_TRY IT_. Give back exactly the lines spanning from the one containing "cashout (Disable) tab**" to the final line of the records below, and no others.

**** DATA FOR THE TASK ****

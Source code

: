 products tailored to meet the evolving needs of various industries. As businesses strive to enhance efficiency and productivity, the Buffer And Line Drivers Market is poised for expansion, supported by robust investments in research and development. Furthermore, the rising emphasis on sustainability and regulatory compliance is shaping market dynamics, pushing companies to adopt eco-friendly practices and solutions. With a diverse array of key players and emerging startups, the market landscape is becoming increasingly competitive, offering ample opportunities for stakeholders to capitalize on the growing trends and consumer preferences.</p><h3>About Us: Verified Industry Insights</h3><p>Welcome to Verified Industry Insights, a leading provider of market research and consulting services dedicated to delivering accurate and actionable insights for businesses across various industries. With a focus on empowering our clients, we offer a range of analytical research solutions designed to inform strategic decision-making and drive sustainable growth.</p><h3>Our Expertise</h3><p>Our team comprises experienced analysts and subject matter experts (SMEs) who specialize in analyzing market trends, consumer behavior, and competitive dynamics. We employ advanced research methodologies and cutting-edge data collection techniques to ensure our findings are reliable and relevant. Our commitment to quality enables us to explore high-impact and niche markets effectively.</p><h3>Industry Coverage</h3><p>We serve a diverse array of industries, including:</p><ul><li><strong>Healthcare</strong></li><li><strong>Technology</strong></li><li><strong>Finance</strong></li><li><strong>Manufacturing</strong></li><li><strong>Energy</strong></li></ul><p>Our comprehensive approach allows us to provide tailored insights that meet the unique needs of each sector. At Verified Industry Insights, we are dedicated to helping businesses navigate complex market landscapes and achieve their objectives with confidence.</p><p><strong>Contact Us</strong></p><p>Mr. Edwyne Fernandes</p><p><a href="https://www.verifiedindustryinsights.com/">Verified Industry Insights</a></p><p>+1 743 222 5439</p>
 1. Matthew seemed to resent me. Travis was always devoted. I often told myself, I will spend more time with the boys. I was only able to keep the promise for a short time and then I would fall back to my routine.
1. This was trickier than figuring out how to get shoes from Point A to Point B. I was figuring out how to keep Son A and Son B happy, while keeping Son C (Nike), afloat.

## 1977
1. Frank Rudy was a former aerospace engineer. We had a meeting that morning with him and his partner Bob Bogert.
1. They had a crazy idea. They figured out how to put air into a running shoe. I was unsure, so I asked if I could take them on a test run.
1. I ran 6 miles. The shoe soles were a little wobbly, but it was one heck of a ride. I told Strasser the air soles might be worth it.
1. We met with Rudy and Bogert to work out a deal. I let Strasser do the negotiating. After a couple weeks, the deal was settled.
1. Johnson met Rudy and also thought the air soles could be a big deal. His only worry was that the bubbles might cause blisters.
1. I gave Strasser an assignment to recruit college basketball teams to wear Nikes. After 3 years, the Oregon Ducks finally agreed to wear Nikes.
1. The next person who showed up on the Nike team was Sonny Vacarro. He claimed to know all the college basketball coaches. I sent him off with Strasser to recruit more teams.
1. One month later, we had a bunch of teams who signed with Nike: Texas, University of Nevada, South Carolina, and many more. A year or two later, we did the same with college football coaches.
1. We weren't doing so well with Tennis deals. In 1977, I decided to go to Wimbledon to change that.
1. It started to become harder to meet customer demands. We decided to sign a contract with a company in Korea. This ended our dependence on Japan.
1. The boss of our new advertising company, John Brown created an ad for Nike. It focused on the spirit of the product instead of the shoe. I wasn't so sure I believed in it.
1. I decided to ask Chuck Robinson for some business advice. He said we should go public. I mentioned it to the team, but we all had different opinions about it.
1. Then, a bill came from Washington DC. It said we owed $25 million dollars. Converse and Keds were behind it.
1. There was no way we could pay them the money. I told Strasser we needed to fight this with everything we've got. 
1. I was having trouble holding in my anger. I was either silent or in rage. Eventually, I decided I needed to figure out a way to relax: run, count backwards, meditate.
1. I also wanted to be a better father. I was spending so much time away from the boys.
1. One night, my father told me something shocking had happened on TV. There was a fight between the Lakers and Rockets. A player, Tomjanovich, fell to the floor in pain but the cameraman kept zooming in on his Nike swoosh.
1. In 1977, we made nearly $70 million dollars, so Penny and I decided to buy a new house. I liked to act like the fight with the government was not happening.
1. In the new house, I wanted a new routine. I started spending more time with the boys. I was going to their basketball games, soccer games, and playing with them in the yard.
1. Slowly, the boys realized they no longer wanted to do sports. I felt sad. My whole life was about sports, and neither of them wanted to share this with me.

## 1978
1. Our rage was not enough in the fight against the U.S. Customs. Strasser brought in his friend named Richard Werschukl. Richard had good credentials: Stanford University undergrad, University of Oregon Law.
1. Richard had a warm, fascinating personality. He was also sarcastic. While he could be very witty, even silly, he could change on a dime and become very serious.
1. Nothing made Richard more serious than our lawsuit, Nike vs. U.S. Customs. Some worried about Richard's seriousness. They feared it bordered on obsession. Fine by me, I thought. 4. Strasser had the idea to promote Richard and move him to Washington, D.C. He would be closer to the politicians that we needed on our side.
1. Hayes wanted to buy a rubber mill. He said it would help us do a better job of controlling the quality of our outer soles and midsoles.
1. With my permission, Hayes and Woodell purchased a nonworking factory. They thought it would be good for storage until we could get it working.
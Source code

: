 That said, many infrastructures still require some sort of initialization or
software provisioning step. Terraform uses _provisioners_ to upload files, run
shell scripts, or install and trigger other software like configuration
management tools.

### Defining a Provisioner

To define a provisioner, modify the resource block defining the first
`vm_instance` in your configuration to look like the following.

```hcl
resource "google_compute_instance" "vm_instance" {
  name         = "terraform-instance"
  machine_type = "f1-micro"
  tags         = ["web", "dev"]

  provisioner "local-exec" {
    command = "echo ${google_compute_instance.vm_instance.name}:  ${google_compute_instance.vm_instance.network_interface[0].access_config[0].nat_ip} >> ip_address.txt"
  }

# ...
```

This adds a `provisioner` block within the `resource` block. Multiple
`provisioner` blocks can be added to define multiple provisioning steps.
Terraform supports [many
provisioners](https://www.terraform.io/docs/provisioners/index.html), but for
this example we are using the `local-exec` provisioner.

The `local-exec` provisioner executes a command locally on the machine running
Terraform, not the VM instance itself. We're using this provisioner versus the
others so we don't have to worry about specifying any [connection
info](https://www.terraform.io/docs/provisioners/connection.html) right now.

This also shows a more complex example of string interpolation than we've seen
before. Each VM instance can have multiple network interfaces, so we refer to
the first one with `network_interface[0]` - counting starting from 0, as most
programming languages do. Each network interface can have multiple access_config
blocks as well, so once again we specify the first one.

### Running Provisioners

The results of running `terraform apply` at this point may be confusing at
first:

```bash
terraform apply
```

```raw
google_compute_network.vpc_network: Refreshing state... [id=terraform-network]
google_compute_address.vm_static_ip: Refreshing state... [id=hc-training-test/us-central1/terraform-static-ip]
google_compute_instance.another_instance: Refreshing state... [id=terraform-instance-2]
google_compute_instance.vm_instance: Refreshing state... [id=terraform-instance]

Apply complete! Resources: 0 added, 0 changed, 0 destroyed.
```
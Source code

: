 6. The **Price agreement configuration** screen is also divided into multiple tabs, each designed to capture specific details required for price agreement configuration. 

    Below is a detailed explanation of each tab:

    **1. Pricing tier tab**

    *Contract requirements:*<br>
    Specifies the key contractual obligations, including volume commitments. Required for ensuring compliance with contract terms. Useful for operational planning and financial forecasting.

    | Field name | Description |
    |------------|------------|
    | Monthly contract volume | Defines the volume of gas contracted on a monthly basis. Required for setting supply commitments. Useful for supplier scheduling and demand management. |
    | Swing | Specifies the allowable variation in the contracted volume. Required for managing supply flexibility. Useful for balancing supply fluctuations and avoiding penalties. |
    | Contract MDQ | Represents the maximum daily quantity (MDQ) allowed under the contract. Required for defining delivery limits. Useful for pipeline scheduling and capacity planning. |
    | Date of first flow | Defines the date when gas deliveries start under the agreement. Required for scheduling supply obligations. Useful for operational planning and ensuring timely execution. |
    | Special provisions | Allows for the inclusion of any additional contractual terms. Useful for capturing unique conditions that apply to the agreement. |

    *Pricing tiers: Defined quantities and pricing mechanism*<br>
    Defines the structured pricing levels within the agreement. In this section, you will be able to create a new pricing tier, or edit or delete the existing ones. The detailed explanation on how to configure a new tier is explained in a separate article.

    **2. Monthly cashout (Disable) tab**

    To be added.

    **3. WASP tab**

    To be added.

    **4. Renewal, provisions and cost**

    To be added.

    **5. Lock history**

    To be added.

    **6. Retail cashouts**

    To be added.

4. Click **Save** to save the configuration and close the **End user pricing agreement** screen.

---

****

_ANSWER SPACE_.
    **2. Monthly cashout (Disable) tab**

    To be added.

    **3. WASP tab**

    To be added.

    **4. Renewal, provisions and cost**

    To be added.

    **5. Lock history**

    To be added.

    **6. Retail cashouts**

    To be added.

4. Click **Save** to save the configuration and close the **End user pricing agreement** screen.

---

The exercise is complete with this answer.